(Saved entries)

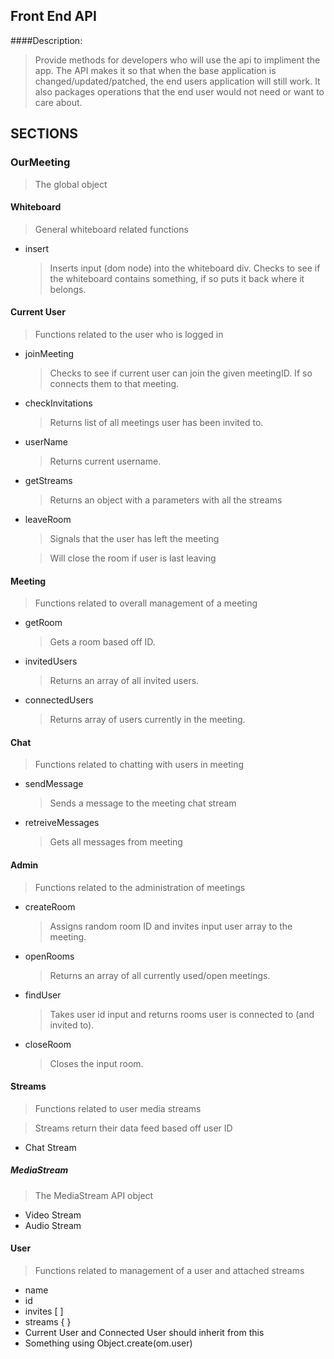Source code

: ## Front End API 
####Description: 
 >Provide methods for developers who will use the api to impliment the app. The API makes it so that when the base application is changed/updated/patched, the end users application will still work. It also packages operations that the end user would not need or want to care about.

## SECTIONS

### OurMeeting
 > The global object
 
#### Whiteboard 
 > General whiteboard related functions
 
 * insert

   > Inserts input (dom node) into the whiteboard div.
   > Checks to see if the whiteboard contains something, if so puts it back where it belongs.

#### Current User

 > Functions related to the user who is logged in
 
 * joinMeeting
   > Checks to see if current user can join the given meetingID. If so connects them to that meeting.

 * checkInvitations
   > Returns list of all meetings user has been invited to.

 * userName
   > Returns current username.

 * getStreams
   > Returns an object with a parameters with all the streams

 * leaveRoom
 
   > Signals that the user has left the meeting

   > Will close the room if user is last leaving

#### Meeting
 > Functions related to overall management of a meeting
 
 * getRoom
   > Gets a room based off ID.
 * invitedUsers
   > Returns an array of all invited users.
 * connectedUsers
   > Returns array of users currently in the meeting.

#### Chat
 > Functions related to chatting with users in meeting

 * sendMessage
   > Sends a message to the meeting chat stream
 * retreiveMessages
   > Gets all messages from meeting

#### Admin
 > Functions related to the administration of meetings
 
 * createRoom
   > Assigns random room ID and invites input user array to the meeting.
 * openRooms
   > Returns an array of all currently used/open meetings.
 * findUser
   > Takes user id input and returns rooms user is connected to (and invited to).
 * closeRoom
   > Closes the input room.

#### Streams
> Functions related to user media streams

>Streams return their data feed based off user ID

 * Chat Stream
  ##### MediaStream
 > The MediaStream API object

  * Video Stream
  * Audio Stream
 
#### User
> Functions related to management of a user and attached streams

 * name
 * id
 * invites [ ]
 * streams { }
 * Current User and Connected User should inherit from this
 * Something using Object.create(om.user)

• _What is being asked_
Those lines above that contain the string "invites" should be returned.

• _Response to the exercise_
   > Assigns random room ID and invites input user array to the meeting.
 * invites [ ]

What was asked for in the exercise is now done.